United States District Court, S.D. New York.
Jul 25, 2018
319 F. Supp. 3d 644 (S.D.N.Y. 2018)

Summary

holding in habeas proceeding brought by individual detained pursuant to § 1225(b) that " Mezei ’s holding—that for aliens on the ‘threshold of initial entry,’ due process is whatever procedure has been ‘authorized by Congress’—compels denial of the Petition here"

Summary of this case from Garcia v. Rosen

Opinion

No. 17-cv-6066 (RJS)

07-25-2018

Karim POONJANI, Petitioner, v. Christopher SHANAHAN and Kirstjen Nielsen, Respondents.

Philip T. Chwee, Xiaotao Wang, Usman Beshir Ahmad, Law Office of Usman B. Ahmad, New York, NY, for Petitioner. Brandon Matthew Waterman, United States Attorney's Office, New York, NY, for Respondents.


Philip T. Chwee, Xiaotao Wang, Usman Beshir Ahmad, Law Office of Usman B. Ahmad, New York, NY, for Petitioner.

Brandon Matthew Waterman, United States Attorney's Office, New York, NY, for Respondents.

ORDER

RICHARD J. SULLIVAN, District Judge:

Petitioner Karim Poonjani, who is currently in immigration custody, brings this petition for a writ of habeas corpus seeking relief in the form of an immediate bond hearing before an immigration judge. (Doc. No. 1.) For the reasons set forth below, the petition is DENIED.

I. BACKGROUND

The facts set forth below are taken, for the most part, from the Petition (Doc. No. 1 (the "Petition" or "Pet.") ). In ruling on the Petition, the Court has considered the Petition itself the government's memorandum opposition (Doc. No. 27 ("Opp'n") ), Petitioner's supplemental brief in support of the Petition (Doc. No. 33 ("Supp. Br.") ), the government's supplemental brief in opposition (Doc. No. 34 ("Supp. Opp'n") ), Petitioner's supplemental reply brief (Doc. No. 36 ("Supp. Reply") ), and the documents attached thereto.
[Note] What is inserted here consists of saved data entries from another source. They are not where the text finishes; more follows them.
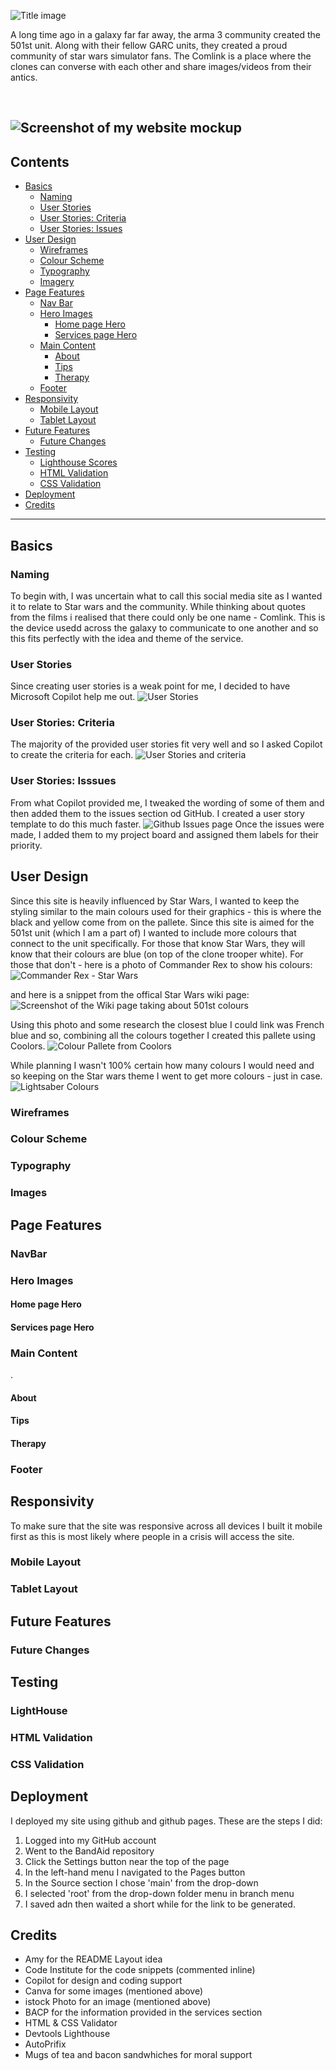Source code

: ![Title image](media/readme-images/title.png)

A long time ago in a galaxy far far away, the arma 3 community created the 501st unit. Along with their fellow GARC units, they created a proud community of star wars simulator fans. The Comlink is a place where the clones can converse with each other and share images/videos from their antics. 

<br>

![Screenshot of my website mockup]()
---

## **Contents**

- [Basics](#Basic)
    - [Naming](#naming)
    - [User Stories](#user-stories)
    - [User Stories: Criteria](#user-stories-criteria)
    - [User Stories: Issues](#user-stories-isssues)
- [User Design](#user-design)
    - [Wireframes](#wireframes)
    - [Colour Scheme](#Colour-scheme)
    - [Typography](#Typography)
    - [Imagery](#Imagery)
- [Page Features](#page-features)
    - [Nav Bar](#navbar)
    - [Hero Images](#hero-images)
        - [Home page Hero](#home-page-hero)
        - [Services page Hero](#services-page-hero)
    - [Main Content](#main-content)
        - [About](#about)
        - [Tips](#tips)
        - [Therapy](#therapy)
    - [Footer](#footer)
- [Responsivity](#responsivity)
    - [Mobile Layout](#mobile-layout)
    - [Tablet Layout](#tablet-layout)
- [Future Features](#future-features)
    - [Future Changes](#future-changes)
- [Testing](#testing)
    - [Lighthouse Scores](#lighthouse) 
    - [HTML Validation](#html-validation)
    - [CSS Validation](#css-validation)
- [Deployment](#deployment)
- [Credits](#credits)
--- 

## Basics

### Naming
To begin with, I was uncertain what to call this social media site as I wanted it to relate to Star wars and the community. While thinking about quotes from the films i realised that there could only be one name - Comlink. This is the device usedd across the galaxy to communicate to one another and so this fits perfectly with the idea and theme of the service.
### User Stories 
Since creating user stories is a weak point for me, I decided to have Microsoft Copilot help me out.
![User Stories](media/readme-images/user%20stories.png)
### User Stories: Criteria
The majority of the provided user stories fit very well and so I asked Copilot to create the criteria for each.
![User Stories and criteria](media/readme-images/criteria.png)
### User Stories: Isssues
From what Copilot provided me, I tweaked the wording of some of them and then added them to the issues section od GitHub. I created a user story template to do this much faster.
![Github Issues page](media/readme-images/Initital%20issues.png)
Once the issues were made, I added them to my project board and assigned them labels for their priority.

## User Design
Since this site is heavily influenced by Star Wars, I wanted to keep the styling similar to the main colours used for their graphics - this is where the black and yellow come from on the pallete.
Since this site is aimed for the 501st unit (which I am a part of) I wanted to include more colours that connect to the unit specifically. For those that know Star Wars, they will know that their colours are blue (on top of the clone trooper white). For those that don't - here is a photo of Commander Rex to show his colours:
![Commander Rex - Star Wars](media/readme-images/commander%20rex.jpg)

and here is a snippet from the offical Star Wars wiki page:
![Screenshot of the Wiki page taking about 501st colours](media/readme-images/color%20pallete%20influence.png)

Using this photo and some research the closest blue I could link was French blue and so, combining all the colours together I created this pallete using Coolors.
![Colour Pallete from Coolors](media/readme-images/Comlink%20colour%20pallete.png)

While planning I wasn't 100% certain how many colours I would need and so keeping on the Star wars theme I went to get more colours - just in case.
![Lightsaber Colours](media/readme-images/lightsaber%20colors.png)

### Wireframes





### Colour Scheme


### Typography 


### Images



## Page Features

### NavBar


### Hero Images


#### Home page Hero


#### Services page Hero


### Main Content
.

#### About


#### Tips


#### Therapy


### Footer


## Responsivity 
To make sure that the site was responsive across all devices I built it mobile first as this is most likely where people in a crisis will access the site.

### Mobile Layout


### Tablet Layout


## Future Features


### Future Changes



## Testing

### LightHouse


### HTML Validation


### CSS Validation


## Deployment
I deployed my site using github and github pages. These are the steps I did:

1. Logged into my GitHub account
2. Went to the BandAid repository
3. Click the Settings button near the top of the page
4. In the left-hand menu I navigated to the Pages button
5. In the Source section I chose 'main' from the drop-down
6. I selected 'root' from the drop-down folder menu in branch menu
7. I saved adn then waited a short while for the link to be generated.

## Credits
- Amy for the README Layout idea
- Code Institute for the code snippets (commented inline)
- Copilot for design and coding support
- Canva for some images (mentioned above)
- istock Photo for an image (mentioned above)
- BACP for the information provided in the services section
- HTML & CSS Validator
- Devtools Lighthouse
- AutoPrifix
- Mugs of tea and bacon sandwhiches for moral support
Petitioner, a native of Pakistan, arrived in the United States through O'Hare International Airport on or about September 12, 2000, at which time he attempted to pass through Customs with a fake passport. (Pet. ¶ 6.) Although Petitioner was detained and charged with being an arriving alien "subject to removal from the United States," an asylum officer determined that Petitioner had a credible fear that he would be persecuted if he returned to Pakistan. (Doc. No. 1-1.) Accordingly, Petitioner was placed into administrative proceedings so that he could pursue an asylum claim and was eventually released on parole, at which point he moved to Belleville, New York. (Pet. ¶¶ 6–8.) Nevertheless, although Petitioner's immigration proceedings were transferred from Illinois to New York to accommodate his move, Petitioner did not appear for his asylum hearing and was ordered removed in absentia by an immigration judge on July 12, 2001. (Id. ¶ 8.)

Although Petitioner remained in the United States for nearly fifteen years, on December 3, 2015, he was arrested and charged in the United States District Court for the Southern District of New York for failing to report cash income to the Internal Revenue Service. (Id. ¶ 10); see also United States v. Poonjani , 16-cr-792 (VB). On January 11, 2017, Petitioner pleaded guilty before Judge Briccetti, who sentenced him on April 17, 2017 to time served (of one day) followed by one year of supervised release; Judge Briccetti also ordered Petitioner to pay restitution in the amount of $51,698 to the Internal Revenue Service. (Id. ¶¶ 11, 13.)

On January 17, 2017, after his guilty plea but before his sentencing, Petitioner was arrested and detained by immigration authorities. (Id. ¶ 12.) Petitioner filed a motion to reopen his removal proceedings and an application for asylum, withholding of removal, and protection under the Convention Against Torture on March 30, 2017, based on the risk of persecution and violence that he faced in Pakistan as a result of his Ismaili Shia faith. (Id. ¶ 14.) Although an immigration judge granted Petitioner's motion to reopen his immigration proceedings for the purpose of evaluating Petitioner's application (id. ), the immigration judge ultimately denied Petitioner's application on November 27, 2017, and ordered him removed to Pakistan (see Doc. No. 26-2). On December 5, 2017, Petitioner appealed that decision to the Board of Immigration Appeals ("BIA") (see Doc. No 26-3), which granted his appeal on May 3, 2018, and remanded his application to an immigration judge for further proceedings (Doc. No. 38-1). Petitioner's application currently remains pending.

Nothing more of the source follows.